How to Produce $8-Billion a Year in New Corporate Gifts
April 17, 2011 | Read Time: 5 minutes
Twenty five years ago, America’s businesses carved out 2.5 percent of their pre-tax profits to support nonprofit programs and causes. Since then, corporate philanthropy has been on a downward track with company charitable donations now hovering at around 1 percent of before-tax profits.
What is so astounding about this decline is that it has happened while corporate profits have been on an opposite trajectory. Corporate earnings are nearly nine times higher than they were in 1985, according to the Commerce Department. Even at the nadir of the recession, American companies made $1.3-trillion in annual profits.
While the reasons for the falloff in giving differ for each company, lurking behind the fall in business benevolence is the state of confusion among senior executives about what is the “right” amount for a company to give.
Here’s the challenge senior executives face when it comes to figuring out the size of a company’s contributions budget: Spend too much on philanthropy and risk the ire of unhappy shareholders who think philanthropy is another word for earnings dilution. Spend too little and risk complaints from disgruntled nonprofit officials who bad mouth the company to current and prospective customers.
What would help, many corporate leaders contend, is a minimum-contributions spending target that can be explained to supporters and defended to critics. The mathematician and computer scientist Arthur Sabsevitz tackled this problem and has come up with a solution that will work for all companies regardless of their size or class of industry.
Mr. Sabsevitz has developed a complicated algorithm that translates into an easy way to peg how much cash should be in a corporation’s contributions budget. Multiply 1.2 percent times a company’s pretax earnings a year ago (e.g., 2010) and that will equal approximately 1 percent of next year’s (e.g., 2012) pretax profits.

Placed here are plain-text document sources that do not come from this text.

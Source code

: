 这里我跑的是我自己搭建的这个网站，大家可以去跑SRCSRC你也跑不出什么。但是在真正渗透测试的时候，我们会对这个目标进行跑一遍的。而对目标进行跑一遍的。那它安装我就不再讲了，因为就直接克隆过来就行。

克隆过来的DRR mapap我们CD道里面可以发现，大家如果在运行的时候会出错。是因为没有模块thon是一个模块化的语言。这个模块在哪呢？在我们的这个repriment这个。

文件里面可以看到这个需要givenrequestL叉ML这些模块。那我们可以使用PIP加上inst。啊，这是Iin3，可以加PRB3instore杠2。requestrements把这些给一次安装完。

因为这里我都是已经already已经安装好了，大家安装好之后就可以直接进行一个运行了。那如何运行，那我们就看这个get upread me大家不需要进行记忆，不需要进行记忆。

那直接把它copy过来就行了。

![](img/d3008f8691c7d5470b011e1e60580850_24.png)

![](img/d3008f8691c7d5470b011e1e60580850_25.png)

Why 1 percent? Since it is currently the approximate national average for corporate giving, it is a number easily explained and quite palatable for most audiences. It allows a senior executive to say to shareholders and nonprofits that the company meets the minimum standard for corporate philanthropy in America (and for those who want to exceed the amount suggested by the formula, they, too, have a way to show that their corporate social investing goes beyond the norm).
If companies adopt this new formula, it won’t make a big difference to the majority of businesses in the United States. An estimated 60 percent of large companies that file tax returns with charitable deductions already give more than the formula suggests. But for the remaining 40 percent, giving that much would require an increase in spending. For some, the adjustments would be minor, but in other cases, it would require an annual increase of millions of dollars.
If those four out of ten companies that now lag behind the current national corporate giving average can be convinced to ante up, company donations would have increased by an estimated $8-billion last year.
In an era of trillion-dollar deficits, this might not register as a big deal. But consider this: Corporations now deduct only about $15-billion a year for charitable donations. Under the Sabsevitz formula, corporate donations would grow by 50 percent.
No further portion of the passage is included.